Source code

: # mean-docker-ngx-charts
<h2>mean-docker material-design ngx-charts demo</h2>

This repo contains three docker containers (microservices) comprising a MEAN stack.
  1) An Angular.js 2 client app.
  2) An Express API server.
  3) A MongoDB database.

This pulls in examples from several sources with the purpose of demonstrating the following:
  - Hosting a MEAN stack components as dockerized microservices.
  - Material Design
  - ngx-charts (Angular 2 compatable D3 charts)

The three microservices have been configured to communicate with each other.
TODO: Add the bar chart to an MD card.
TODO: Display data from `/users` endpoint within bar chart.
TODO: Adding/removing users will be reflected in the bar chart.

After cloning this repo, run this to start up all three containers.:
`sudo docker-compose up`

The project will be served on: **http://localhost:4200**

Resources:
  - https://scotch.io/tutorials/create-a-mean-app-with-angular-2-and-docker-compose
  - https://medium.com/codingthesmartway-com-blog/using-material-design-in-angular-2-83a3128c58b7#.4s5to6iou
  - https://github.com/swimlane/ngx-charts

→ **Assignment**
Count every line of the material that holds the string "users", then give the total alone.

→ **Reply to the task**
2